John Waters is ready to scream at New York City show (photo by Greg Gorman)

twi-ny: Getting back to the show. In all the cities you go to, do audiences in different places react differently to John Waters? I’m sorry for talking about you in the third person.

jw: The same. They’re smart. They get dressed up for me. If they don’t get the jokes, they have homework to look it up. They’re very cool, all ages and all sexuality. I did a show this week in Phoenix. I did one in Santa Fe. In El Paso. And in New York. The audiences, I couldn’t tell the difference. And I mean that in a good way.

It was probably elitist of me to think that New York and LA get you but Phoenix and El Paso don’t.

jw: It’s a worldwide infected religion. I’m thankful. I even call my show sermons now.

twi-ny: So for New York, would you want people to come dressed any specific way?

jw: Don’t come dressed like you might on an airplane.

I see people on airplanes in an old filthy T-shirt and shorts in the middle of winter. Get dressed, pig! Really disgusting. So yes, people get dressed for me. I don’t have to tell them. No one wears a dirty sloppy T-shirt and baggy shorts to see me ever; it’s never happened.

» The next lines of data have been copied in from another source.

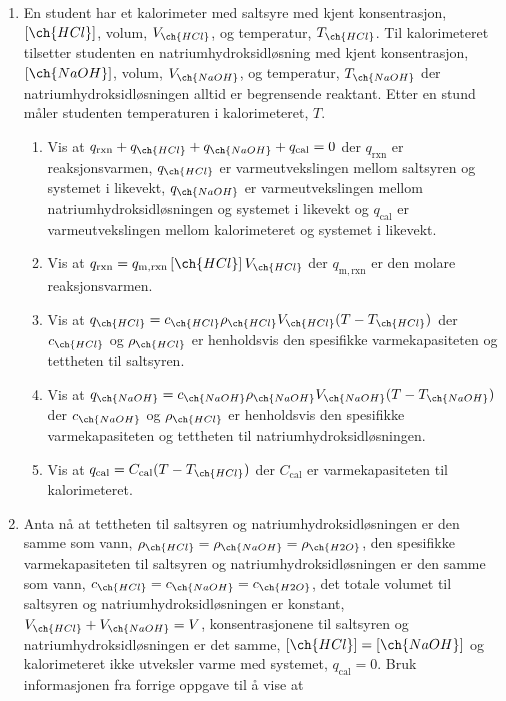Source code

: \begin{enumerate}[label=\alph*)]
		\item En student har et kalorimeter med saltsyre med kjent konsentrasjon, $\left[\ch{HCl}\right]$, volum, $V_{\ch{HCl}}$, og temperatur, $T_{\ch{HCl}}$.
		Til kalorimeteret tilsetter studenten en natriumhydroksidløsning med kjent konsentrasjon, $\left[\ch{NaOH}\right]$, volum, $V_{\ch{NaOH}}$, og temperatur, 	$T_{\ch{NaOH}}$ der natriumhydroksidløsningen alltid er begrensende reaktant.
		Etter en stund måler studenten temperaturen i kalorimeteret, $T$.
		\begin{enumerate}[label=\roman*)]
			\item Vis at $q_\mathrm{rxn} + q_{\ch{HCl}} + q_{\ch{NaOH}} + q_\mathrm{cal} = 0$ der $q_\mathrm{rxn}$ er reaksjonsvarmen, $q_{\ch{HCl}}$ er varmeutvekslingen mellom saltsyren og systemet i likevekt, $q_{\ch{NaOH}}$ er varmeutvekslingen mellom natriumhydroksidløsningen og systemet i likevekt og $q_\mathrm{cal}$ er varmeutvekslingen mellom kalorimeteret og systemet i likevekt.
			\item Vis at $q_\mathrm{rxn}=q_\mathrm{m, rxn} \left[\ch{HCl}\right] V_{\ch{HCl}}$ der $q_\mathrm{m, rxn}$ er den molare reaksjonsvarmen.
			\item Vis at $q_{\ch{HCl}}=c_{\ch{HCl}}\rho_{\ch{HCl}}V_{\ch{HCl}}(T - T_{\ch{HCl}})$ der $c_{\ch{HCl}}$ og $\rho_{\ch{HCl}}$ er henholdsvis den spesifikke varmekapasiteten og tettheten til saltsyren.
			\item Vis at $q_{\ch{NaOH}}=c_{\ch{NaOH}}\rho_{\ch{NaOH}}V_{\ch{NaOH}}(T - T_{\ch{NaOH}})$ der $c_{\ch{NaOH}}$ og $\rho_{\ch{HCl}}$ er henholdsvis den spesifikke varmekapasiteten og tettheten til natriumhydroksidløsningen.
			\item Vis at $q_\mathrm{cal}=C_\mathrm{cal}(T - T_{\ch{HCl}})$ der $C_\mathrm{cal}$ er varmekapasiteten til kalorimeteret.
		\end{enumerate}
		\item Anta nå at tettheten til saltsyren og natriumhydroksidløsningen er den samme som vann, $\rho_{\ch{HCl}}=\rho_{\ch{NaOH}}=\rho_{\ch{H2O}}$, den spesifikke varmekapasiteten til saltsyren og natriumhydroksidløsningen er den samme som vann, $c_{\ch{HCl}}=c_{\ch{NaOH}}=c_{\ch{H2O}}$, det totale volumet til saltsyren og natriumhydroksidløsningen er konstant, $V_{\ch{HCl}} + V_{\ch{NaOH}} = V$, konsentrasjonene til saltsyren og natriumhydroksidløsningen er det samme, $\left[\ch{HCl}\right]=\left[\ch{NaOH}\right]$ og kalorimeteret ikke utveksler varme med systemet, $q_\mathrm{cal}=0$.
		Bruk informasjonen fra forrige oppgave til å vise at 

\end{enumerate}
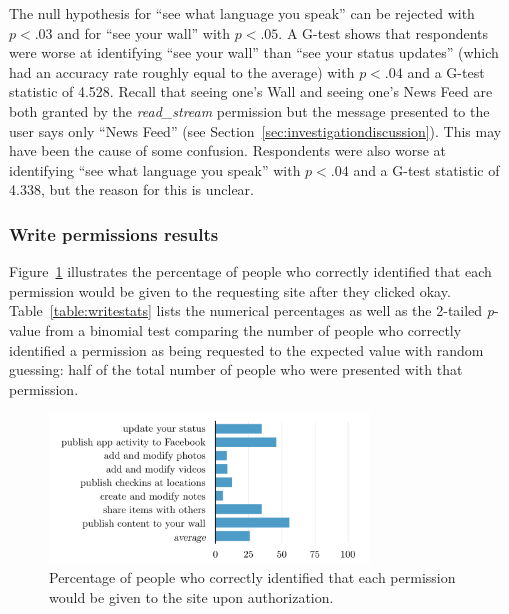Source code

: \documentclass[10pt]{sig-alternate-10pt}
\begin{document}
The null hypothesis for ``see what language you speak'' can be rejected with $p < .03$ and for ``see your wall'' with $p < .05$. A G-test shows that respondents were worse at identifying ``see your wall'' than ``see your status updates'' (which had an accuracy rate roughly equal to the average) with $p < .04$ and a G-test statistic of 4.528. Recall that seeing one's Wall and seeing one's News Feed are both granted by the \emph{read\_stream} permission but the message presented to the user says only ``News Feed'' (see Section~\ref{sec:investigationdiscussion}). This may have been the cause of some confusion. Respondents were also worse at identifying ``see what language you speak'' with $p < .04$ and a G-test statistic of 4.338, but the reason for this is unclear.

\subsubsection{Write permissions results}

Figure~\ref{figure:writepercents} illustrates the percentage of people who correctly identified that each permission would be given to the requesting site after they clicked okay. Table~\ref{table:writestats} lists the numerical percentages as well as the 2-tailed \emph{p}-value from a binomial test comparing the number of people who correctly identified a permission as being requested to the expected value with random guessing: half of the total number of people who were presented with that permission.

\begin{figure}[h!]
  \centering
  \includegraphics[width=8.5cm]{write_percents_cosn}
  \caption{Percentage of people who correctly identified that each permission would be given to the site upon authorization.}
  \label{figure:writepercents}
\end{figure}
\end{document}
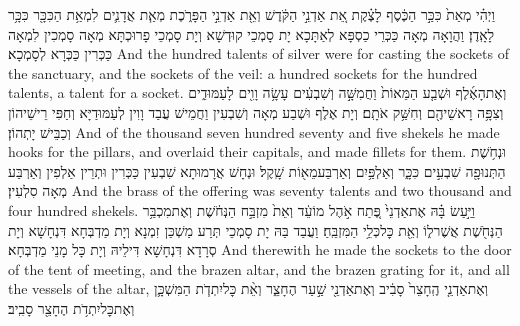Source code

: {וַיְהִ֗י מְאַת֙ כִּכַּ֣ר הַכֶּ֔סֶף לָצֶ֗קֶת אֵ֚ת אַדְנֵ֣י הַקֹּ֔דֶשׁ וְאֵ֖ת אַדְנֵ֣י הַפָּרֹ֑כֶת מְאַ֧ת אֲדָנִ֛ים לִמְאַ֥ת הַכִּכָּ֖ר כִּכָּ֥ר לָאָֽדֶן׃}
{וַהֲוָאָה מְאָה כַּכְּרֵי כַסְפָּא לְאַתָּכָא יָת סָמְכֵי קוּדְשָׁא וְיָת סָמְכֵי פָרוּכְתָּא מְאָה סָמְכִין לִמְאָה כַּכְּרִין כַּכְּרָא לְסָמְכָא׃}
{And the hundred talents of silver were for casting the sockets of the sanctuary, and the sockets of the veil: a hundred sockets for the hundred talents, a talent for a socket.}{}
{וְאֶת\maqqaf הָאֶ֜לֶף וּשְׁבַ֤ע הַמֵּאוֹת֙ וַחֲמִשָּׁ֣ה וְשִׁבְעִ֔ים עָשָׂ֥ה וָוִ֖ים לָעַמּוּדִ֑ים וְצִפָּ֥ה רָאשֵׁיהֶ֖ם וְחִשַּׁ֥ק אֹתָֽם׃}
{וְיָת אֶלֶף וּשְׁבַע מְאָה וְשִׁבְעִין וַחֲמֵישׁ עֲבַד וָוִין לְעַמּוּדַיָּא וְחַפִּי רֵישֵׁיהוֹן וְכַבֵּישׁ יָתְהוֹן׃}
{And of the thousand seven hundred seventy and five shekels he made hooks for the pillars, and overlaid their capitals, and made fillets for them.}{}
{וּנְחֹ֥שֶׁת הַתְּנוּפָ֖ה שִׁבְעִ֣ים כִּכָּ֑ר וְאַלְפַּ֥יִם וְאַרְבַּע\maqqaf מֵא֖וֹת שָֽׁקֶל׃}
{וּנְחָשׁ אֲרָמוּתָא שִׁבְעִין כַּכְּרִין וּתְרֵין אַלְפִין וְאַרְבַּע מְאָה סִלְעִין׃}
{And the brass of the offering was seventy talents and two thousand and four hundred shekels.}{}
{וַיַּ֣עַשׂ בָּ֗הּ אֶת\maqqaf אַדְנֵי֙ פֶּ֚תַח אֹ֣הֶל מוֹעֵ֔ד וְאֵת֙ מִזְבַּ֣ח הַנְּחֹ֔שֶׁת וְאֶת\maqqaf מִכְבַּ֥ר הַנְּחֹ֖שֶׁת אֲשֶׁר\maqqaf ל֑וֹ וְאֵ֖ת כׇּל\maqqaf כְּלֵ֥י הַמִּזְבֵּֽחַ׃}
{וַעֲבַד בַּהּ יָת סָמְכֵי תְּרַע מַשְׁכַּן זִמְנָא וְיָת מַדְבְּחָא דִּנְחָשָׁא וְיָת סְרָדָא דִּנְחָשָׁא דִּילֵיהּ וְיָת כָּל מָנֵי מַדְבְּחָא׃}
{And therewith he made the sockets to the door of the tent of meeting, and the brazen altar, and the brazen grating for it, and all the vessels of the altar,}{}
{וְאֶת\maqqaf אַדְנֵ֤י הֶֽחָצֵר֙ סָבִ֔יב וְאֶת\maqqaf אַדְנֵ֖י שַׁ֣עַר הֶחָצֵ֑ר וְאֵ֨ת כׇּל\maqqaf יִתְדֹ֧ת הַמִּשְׁכָּ֛ן וְאֶת\maqqaf כׇּל\maqqaf יִתְדֹ֥ת הֶחָצֵ֖ר סָבִֽיב׃}

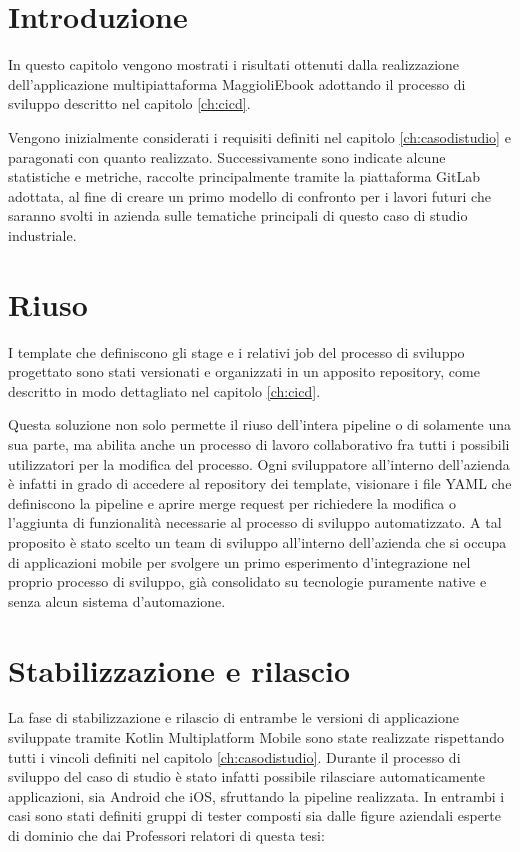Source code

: 
\section{Introduzione}
In questo capitolo vengono mostrati i risultati ottenuti dalla realizzazione dell'applicazione multipiattaforma MaggioliEbook adottando il processo di sviluppo descritto nel capitolo \ref{ch:cicd}.

Vengono inizialmente considerati i requisiti definiti nel capitolo \ref{ch:casodistudio} e paragonati con quanto realizzato.
Successivamente sono indicate alcune statistiche e metriche,
raccolte principalmente tramite la piattaforma GitLab adottata,
al fine di creare un primo modello di confronto per i lavori futuri che saranno svolti in azienda sulle tematiche principali di questo caso di studio industriale.

\section{Riuso}
I template che definiscono gli stage e i relativi job del processo di sviluppo progettato sono stati versionati e organizzati in un apposito repository, 
come descritto in modo dettagliato nel capitolo \ref{ch:cicd}.

Questa soluzione non solo permette il riuso dell'intera pipeline o di solamente una sua parte, 
ma abilita anche un processo di lavoro collaborativo fra tutti i possibili utilizzatori per la modifica del processo.
Ogni sviluppatore all'interno dell'azienda è infatti in grado di accedere al repository dei template, 
visionare i file YAML che definiscono la pipeline e aprire merge request per richiedere la modifica o l'aggiunta di funzionalità necessarie al processo di sviluppo automatizzato. 
A tal proposito è stato scelto un team di sviluppo all'interno dell'azienda che si occupa di applicazioni mobile per svolgere un primo esperimento d'integrazione nel proprio processo di sviluppo, 
già consolidato su tecnologie puramente native e senza alcun sistema d'automazione.

\section{Stabilizzazione e rilascio}
La fase di stabilizzazione e rilascio di entrambe le versioni di applicazione sviluppate tramite Kotlin Multiplatform Mobile sono state realizzate rispettando tutti i vincoli definiti nel capitolo \ref{ch:casodistudio}. 
Durante il processo di sviluppo del caso di studio è stato infatti possibile rilasciare automaticamente applicazioni, 
sia Android che iOS,
sfruttando la pipeline realizzata. 
In entrambi i casi sono stati definiti gruppi di tester composti sia dalle figure aziendali esperte di dominio che dai Professori relatori di questa tesi:

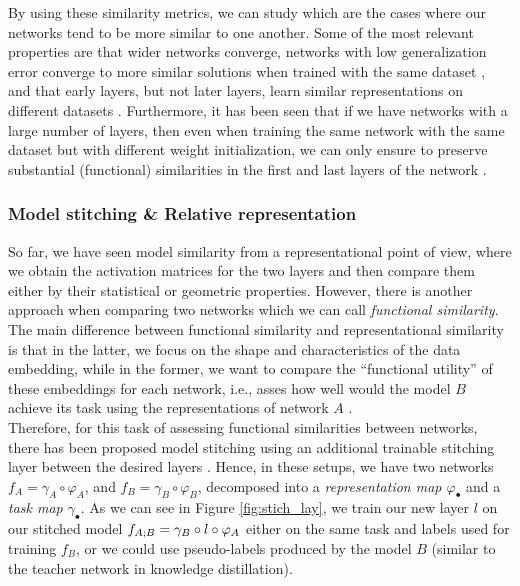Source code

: \documentclass[../main.tex]{subfiles}
\begin{document}
By using these similarity metrics, we can study which are the cases where our networks tend to be more similar to one another. Some of the most relevant properties are that wider networks converge, networks with low generalization error converge to more similar solutions when trained with the same dataset \cite{morcos_insights_2018}, and that early layers, but not later layers, learn similar representations on different datasets \cite{barannikov_representation_2022}. Furthermore, it has been seen that if we have networks with a large number of layers, then even when training the same network with the same dataset but with different weight initialization, we can only ensure to preserve substantial (functional) similarities in the first and last layers of the network \cite{wang_towards_2018}.


\subsubsection*{Model stitching \& Relative representation}
So far, we have seen model similarity from a representational point of view, where we obtain the activation matrices for the two layers and then compare them either by their statistical or geometric properties. However, there is another approach when comparing two networks which we can call \emph{functional similarity}. The main difference between functional similarity and representational similarity is that in the latter, we focus on the shape and characteristics of the data embedding, while in the former, we want to compare the ``functional utility'' of these embeddings for each network, i.e., asses how well would the model $B$ achieve its task using the representations of network $A$ \cite{csiszarik_similarity_2021}.\\

Therefore, for this task of assessing functional similarities between networks, there has been proposed model stitching using an additional trainable stitching layer between the desired layers \cite{csiszarik_similarity_2021, bansal_revisiting_2021, li_convergent_2016}. Hence, in these setups, we have two networks $f_A=\gamma_A \circ \varphi_A$, and $f_B=\gamma_B \circ \varphi_B$, decomposed into a \emph{representation map $\varphi_\bullet$} and a \emph{task map $\gamma_\bullet$}. As we can see in Figure \ref{fig:stich_lay}, we train our new layer $l$ on our stitched model $f_{A \mathbin{;} B}=\gamma_B \circ l \circ \varphi_A$ either on the same task and labels used for training $f_B$, or we could use pseudo-labels produced by the model $B$ (similar to the teacher network in knowledge distillation). 
\end{document}
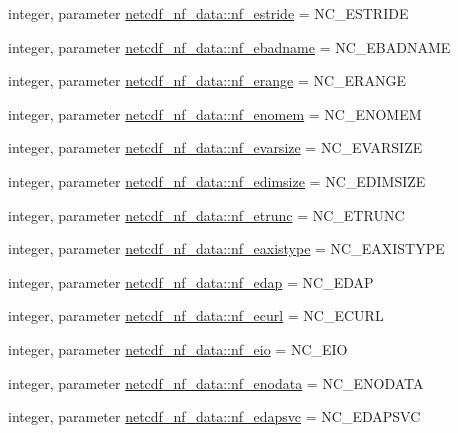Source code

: \begin{DoxyCompactItemize}
integer, parameter \hyperlink{namespacenetcdf__nf__data_ae24b92b5a7828b150aa050e6c70b8a17}{netcdf\+\_\+nf\+\_\+data\+::nf\+\_\+estride} = N\+C\+\_\+\+E\+S\+T\+R\+I\+DE
\item 
integer, parameter \hyperlink{namespacenetcdf__nf__data_a16e1cb2dc360db0353072ec35b03f232}{netcdf\+\_\+nf\+\_\+data\+::nf\+\_\+ebadname} = N\+C\+\_\+\+E\+B\+A\+D\+N\+A\+ME
\item 
integer, parameter \hyperlink{namespacenetcdf__nf__data_a75a25a80c5f8974464999a47389737af}{netcdf\+\_\+nf\+\_\+data\+::nf\+\_\+erange} = N\+C\+\_\+\+E\+R\+A\+N\+GE
\item 
integer, parameter \hyperlink{namespacenetcdf__nf__data_aa417fbc2f2916ce82a24afaa423f4b49}{netcdf\+\_\+nf\+\_\+data\+::nf\+\_\+enomem} = N\+C\+\_\+\+E\+N\+O\+M\+EM
\item 
integer, parameter \hyperlink{namespacenetcdf__nf__data_abfc9de7f63b46d3bd7c239e0ca9118a4}{netcdf\+\_\+nf\+\_\+data\+::nf\+\_\+evarsize} = N\+C\+\_\+\+E\+V\+A\+R\+S\+I\+ZE
\item 
integer, parameter \hyperlink{namespacenetcdf__nf__data_a8185d116977ecbf524ef2dbdb9694c82}{netcdf\+\_\+nf\+\_\+data\+::nf\+\_\+edimsize} = N\+C\+\_\+\+E\+D\+I\+M\+S\+I\+ZE
\item 
integer, parameter \hyperlink{namespacenetcdf__nf__data_a02d860091caaa38ac7044f3920366b5c}{netcdf\+\_\+nf\+\_\+data\+::nf\+\_\+etrunc} = N\+C\+\_\+\+E\+T\+R\+U\+NC
\item 
integer, parameter \hyperlink{namespacenetcdf__nf__data_a7b63825166c22986986ee0b76e587990}{netcdf\+\_\+nf\+\_\+data\+::nf\+\_\+eaxistype} = N\+C\+\_\+\+E\+A\+X\+I\+S\+T\+Y\+PE
\item 
integer, parameter \hyperlink{namespacenetcdf__nf__data_a457a2431132da75ad9a0dbd161e864e8}{netcdf\+\_\+nf\+\_\+data\+::nf\+\_\+edap} = N\+C\+\_\+\+E\+D\+AP
\item 
integer, parameter \hyperlink{namespacenetcdf__nf__data_a5316537c3ed2e5b72696fab1ed502cfc}{netcdf\+\_\+nf\+\_\+data\+::nf\+\_\+ecurl} = N\+C\+\_\+\+E\+C\+U\+RL
\item 
integer, parameter \hyperlink{namespacenetcdf__nf__data_a9def0b3173a119099c1a6576bdbdb7da}{netcdf\+\_\+nf\+\_\+data\+::nf\+\_\+eio} = N\+C\+\_\+\+E\+IO
\item 
integer, parameter \hyperlink{namespacenetcdf__nf__data_a1c0065c6e07690631776621490e07f5f}{netcdf\+\_\+nf\+\_\+data\+::nf\+\_\+enodata} = N\+C\+\_\+\+E\+N\+O\+D\+A\+TA
\item 
integer, parameter \hyperlink{namespacenetcdf__nf__data_a7d19dcdde17507043c6078f7a1e3d2e8}{netcdf\+\_\+nf\+\_\+data\+::nf\+\_\+edapsvc} = N\+C\+\_\+\+E\+D\+A\+P\+S\+VC

\end{DoxyCompactItemize}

twi-ny: I’ve seen that on Broadway.

jw: They know better.

twi-ny: You’re laughing through this entire interview. Every time I see you on talk shows or other programs, you just seem like a happy guy.

jw: Well, I’m not walking around like a lunatic. If you want to know the truth, I’m sick today. I have a really bad cold.

I am an actor. But I am who I say I am in interviews. That is the real me completely. But I’m not always like that all day.

twi-ny: I want to thank you for taking the time to speak with me despite you’re not feeling well.

jw: Thank you for your support. I couldn’t get away with it without people like you.

twi-ny: I’m looking forward to the show.

jw: Thank you. And laugh loudly when you’re there.